Last, it is asymmetrical and not operable. The gap of nuclear power between the US and China is huge, and their nuclear capability is asymmetrical. As a result, it is improper to introduce the strategic stability between the US and the USSR (Russia) under symmetrical structure to the US-China relationship under asymmetrical structure.

 

II. Differences and Contradictions between China and

 the US on the Issue of Nuclear Strategic Stability

 

The strategic contradictions between China and the US impede the formulation and implementation of the concrete plans and procedures of strategic stability, while the tactical ones between them impede the agglomeration of their strategic consensus.

A. The Strategic Contradictions that Affect China-US Nuclear Strategic Stability

First, it is the dispute of institutions and ideologies. There exist the ideological and social system differences between China and the US, as the socialist China led by the Communist Party has been the focus of criticism by the conservative and liberal forces within the US. A Rand report pointed out that the US policy toward China is to promote democracy in China and overthrow the communist regime. The US believes that China is a threat and challenge to the Western institutions, civilization and developing model.

Second, it is the contradiction of strategic positioning. Although China has proposed such concepts as “strategic partnership” and “new type of major country relationship”, the US either rejected them or remained reserved to them. The US deemed that to construct the new type of major country relationship between China and the US threatens American hegemony, its essence is to promote China’s interests at the cost of hurting American interests. Whereas, the proposals the US has raised such as “stakeholders” and “G2” are intended to maintain the status quo of the current relationship between the two countries.
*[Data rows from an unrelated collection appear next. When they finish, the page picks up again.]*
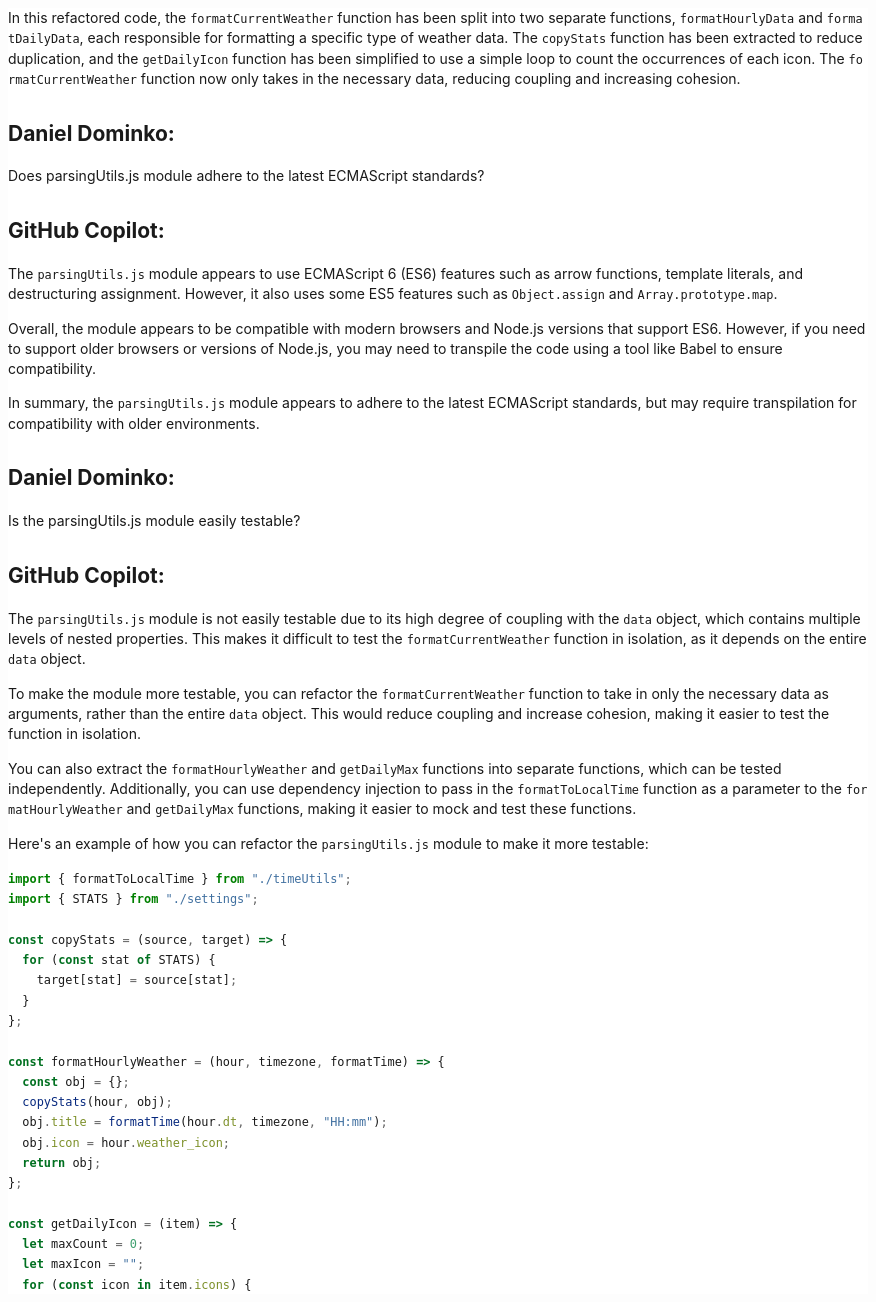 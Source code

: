 In this refactored code, the `formatCurrentWeather` function has been split into two separate functions, `formatHourlyData` and `formatDailyData`, each responsible for formatting a specific type of weather data. The `copyStats` function has been extracted to reduce duplication, and the `getDailyIcon` function has been simplified to use a simple loop to count the occurrences of each icon. The `formatCurrentWeather` function now only takes in the necessary data, reducing coupling and increasing cohesion.

Daniel Dominko: 
---
Does parsingUtils.js module adhere to the latest ECMAScript standards?

GitHub Copilot: 
---
The `parsingUtils.js` module appears to use ECMAScript 6 (ES6) features such as arrow functions, template literals, and destructuring assignment. However, it also uses some ES5 features such as `Object.assign` and `Array.prototype.map`. 

Overall, the module appears to be compatible with modern browsers and Node.js versions that support ES6. However, if you need to support older browsers or versions of Node.js, you may need to transpile the code using a tool like Babel to ensure compatibility.

In summary, the `parsingUtils.js` module appears to adhere to the latest ECMAScript standards, but may require transpilation for compatibility with older environments.

Daniel Dominko: 
---
Is the parsingUtils.js module easily testable?

GitHub Copilot: 
---
The `parsingUtils.js` module is not easily testable due to its high degree of coupling with the `data` object, which contains multiple levels of nested properties. This makes it difficult to test the `formatCurrentWeather` function in isolation, as it depends on the entire `data` object.

To make the module more testable, you can refactor the `formatCurrentWeather` function to take in only the necessary data as arguments, rather than the entire `data` object. This would reduce coupling and increase cohesion, making it easier to test the function in isolation.

You can also extract the `formatHourlyWeather` and `getDailyMax` functions into separate functions, which can be tested independently. Additionally, you can use dependency injection to pass in the `formatToLocalTime` function as a parameter to the `formatHourlyWeather` and `getDailyMax` functions, making it easier to mock and test these functions.

Here's an example of how you can refactor the `parsingUtils.js` module to make it more testable:

```javascript
import { formatToLocalTime } from "./timeUtils";
import { STATS } from "./settings";

const copyStats = (source, target) => {
  for (const stat of STATS) {
    target[stat] = source[stat];
  }
};

const formatHourlyWeather = (hour, timezone, formatTime) => {
  const obj = {};
  copyStats(hour, obj);
  obj.title = formatTime(hour.dt, timezone, "HH:mm");
  obj.icon = hour.weather_icon;
  return obj;
};

const getDailyIcon = (item) => {
  let maxCount = 0;
  let maxIcon = "";
  for (const icon in item.icons) {
```
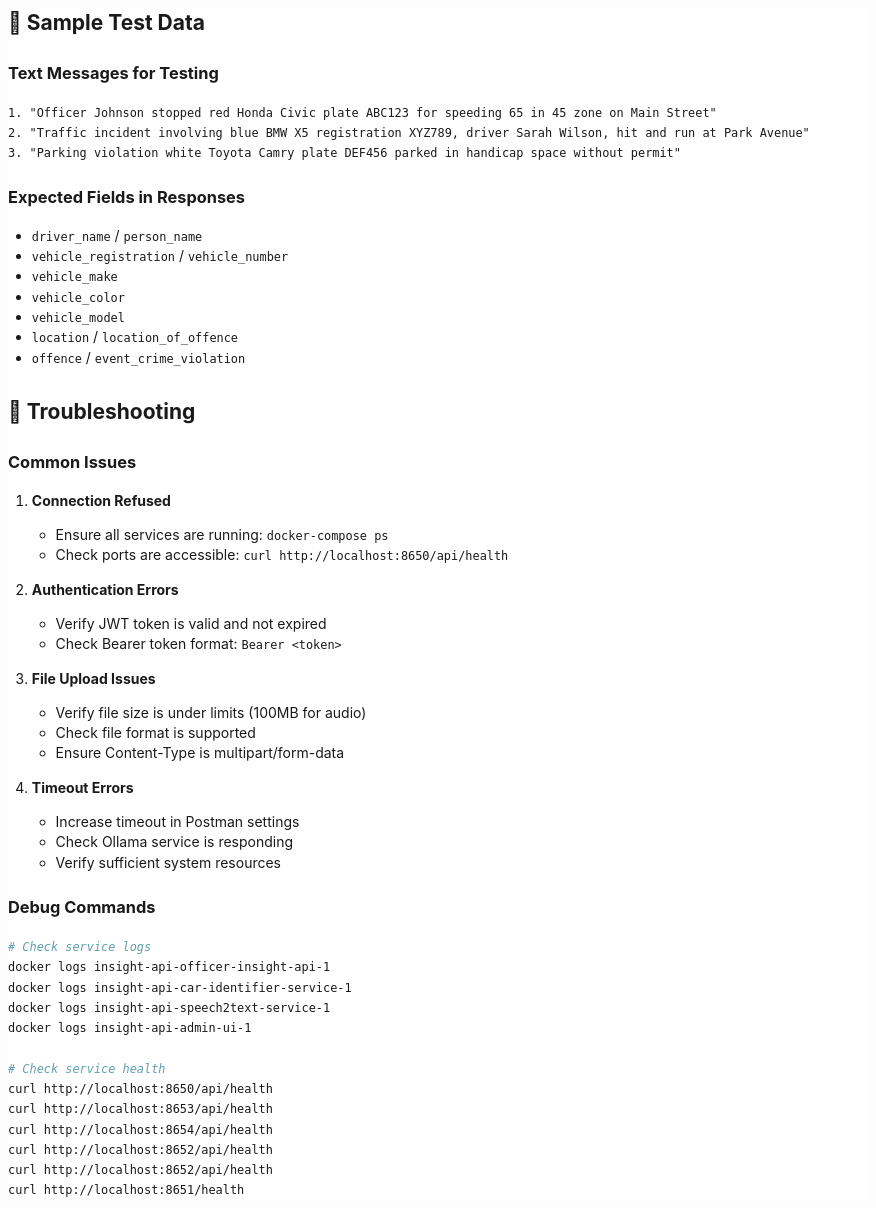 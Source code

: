## 📝 Sample Test Data

### Text Messages for Testing
```
1. "Officer Johnson stopped red Honda Civic plate ABC123 for speeding 65 in 45 zone on Main Street"
2. "Traffic incident involving blue BMW X5 registration XYZ789, driver Sarah Wilson, hit and run at Park Avenue"
3. "Parking violation white Toyota Camry plate DEF456 parked in handicap space without permit"
```

### Expected Fields in Responses
- `driver_name` / `person_name`
- `vehicle_registration` / `vehicle_number`
- `vehicle_make`
- `vehicle_color`
- `vehicle_model`
- `location` / `location_of_offence`
- `offence` / `event_crime_violation`

## 🚨 Troubleshooting

### Common Issues

1. **Connection Refused**
   - Ensure all services are running: `docker-compose ps`
   - Check ports are accessible: `curl http://localhost:8650/api/health`

2. **Authentication Errors**
   - Verify JWT token is valid and not expired
   - Check Bearer token format: `Bearer <token>`

3. **File Upload Issues**
   - Verify file size is under limits (100MB for audio)
   - Check file format is supported
   - Ensure Content-Type is multipart/form-data

4. **Timeout Errors**
   - Increase timeout in Postman settings
   - Check Ollama service is responding
   - Verify sufficient system resources

### Debug Commands
```bash
# Check service logs
docker logs insight-api-officer-insight-api-1
docker logs insight-api-car-identifier-service-1
docker logs insight-api-speech2text-service-1
docker logs insight-api-admin-ui-1

# Check service health
curl http://localhost:8650/api/health
curl http://localhost:8653/api/health
curl http://localhost:8654/api/health
curl http://localhost:8652/api/health
curl http://localhost:8652/api/health
curl http://localhost:8651/health
```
Third, it is the contradiction of core interests and major concerns. The US has been engaged both openly and covertly in subverting China’s regime by manipulation, plotting and penetration, obstructing China’s reunification, inciting regional division, instigating “Color Revolution” in Hong Kong, and militarily intervening maritime rights disputes, while accusing China for challenging its regional leadership, with a purpose to drive the US out of the Pacific and threaten the security and development interests of the US, its allies and partners.

Fourth, it is the contradiction of strategic inequality and disparity. a. Disparity in their strategic intentions. The US is only trying to lure China to get into dialog with the US so as to make China more transparent, while refusing to make any promise to curb its military ambition over China. b. Seeking advantageous stability. The US requires China to respect its leadership, while denying the position China deserves to have. c. Bundling strategic stability. The US has insisted in bundling with its allies and partners to bargain collectively with China for strategic stability, demanding China to remain restraint and keep to its security commitment, while ignoring China’s security. d. Disparity in military applications. The US has requested China not to attack its satellites and not to wage a cyber war on the US, while extending its strategic protective umbrella to its cyber space and outer space, and constantly raising the level of joint security.

Last, it is to exclude and vilify China. The US has taken an ABC (anyone but China) strategy towards China: politically, emphasizing the unity of democratic countries and vilifying China’s system and development path; economically, excluding China and promoting TPP; militarily, strengthening and expanding military cooperation with its allies to cope with China jointly, as its enhanced THAAD and PAC-3 systems are as a matter of fact intended for guarding against China. The strategic contradictions have made the mutual distrust between China and the US increase and the two fallen into the “Tacitus Trap”.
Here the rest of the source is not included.